(Items listed in a dataset)
━━━━━━━━━━━━━━━━━━━━

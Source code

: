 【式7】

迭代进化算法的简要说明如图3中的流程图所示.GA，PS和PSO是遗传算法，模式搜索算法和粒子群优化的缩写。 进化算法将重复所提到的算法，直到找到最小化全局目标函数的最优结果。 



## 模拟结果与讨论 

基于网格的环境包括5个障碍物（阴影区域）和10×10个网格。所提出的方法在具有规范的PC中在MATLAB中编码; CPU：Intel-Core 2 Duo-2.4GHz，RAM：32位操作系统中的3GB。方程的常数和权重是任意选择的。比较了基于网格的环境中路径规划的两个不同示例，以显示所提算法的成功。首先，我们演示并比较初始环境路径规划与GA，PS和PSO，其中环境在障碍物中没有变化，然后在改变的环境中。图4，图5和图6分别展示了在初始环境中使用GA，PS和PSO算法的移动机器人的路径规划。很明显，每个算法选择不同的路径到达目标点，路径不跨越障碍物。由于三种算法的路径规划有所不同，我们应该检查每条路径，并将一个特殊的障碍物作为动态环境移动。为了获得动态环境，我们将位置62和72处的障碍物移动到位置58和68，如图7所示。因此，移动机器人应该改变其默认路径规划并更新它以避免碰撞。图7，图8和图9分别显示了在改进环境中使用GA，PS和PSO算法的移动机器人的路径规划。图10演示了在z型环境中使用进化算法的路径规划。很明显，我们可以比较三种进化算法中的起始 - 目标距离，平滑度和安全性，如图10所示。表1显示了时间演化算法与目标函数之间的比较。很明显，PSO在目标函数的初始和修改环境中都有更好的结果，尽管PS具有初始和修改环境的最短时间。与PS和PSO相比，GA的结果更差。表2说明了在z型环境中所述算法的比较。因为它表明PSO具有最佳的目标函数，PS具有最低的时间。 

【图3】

━━━━━━━━━━━━━━━━━━━━

Start at the line with "迭代进化算法的简要说明如图3". Give that line and every line after it again, word for word, through the last line above.

迭代进化算法的简要说明如图3中的流程图所示.GA，PS和PSO是遗传算法，模式搜索算法和粒子群优化的缩写。 进化算法将重复所提到的算法，直到找到最小化全局目标函数的最优结果。 



## 模拟结果与讨论 

基于网格的环境包括5个障碍物（阴影区域）和10×10个网格。所提出的方法在具有规范的PC中在MATLAB中编码; CPU：Intel-Core 2 Duo-2.4GHz，RAM：32位操作系统中的3GB。方程的常数和权重是任意选择的。比较了基于网格的环境中路径规划的两个不同示例，以显示所提算法的成功。首先，我们演示并比较初始环境路径规划与GA，PS和PSO，其中环境在障碍物中没有变化，然后在改变的环境中。图4，图5和图6分别展示了在初始环境中使用GA，PS和PSO算法的移动机器人的路径规划。很明显，每个算法选择不同的路径到达目标点，路径不跨越障碍物。由于三种算法的路径规划有所不同，我们应该检查每条路径，并将一个特殊的障碍物作为动态环境移动。为了获得动态环境，我们将位置62和72处的障碍物移动到位置58和68，如图7所示。因此，移动机器人应该改变其默认路径规划并更新它以避免碰撞。图7，图8和图9分别显示了在改进环境中使用GA，PS和PSO算法的移动机器人的路径规划。图10演示了在z型环境中使用进化算法的路径规划。很明显，我们可以比较三种进化算法中的起始 - 目标距离，平滑度和安全性，如图10所示。表1显示了时间演化算法与目标函数之间的比较。很明显，PSO在目标函数的初始和修改环境中都有更好的结果，尽管PS具有初始和修改环境的最短时间。与PS和PSO相比，GA的结果更差。表2说明了在z型环境中所述算法的比较。因为它表明PSO具有最佳的目标函数，PS具有最低的时间。 

【图3】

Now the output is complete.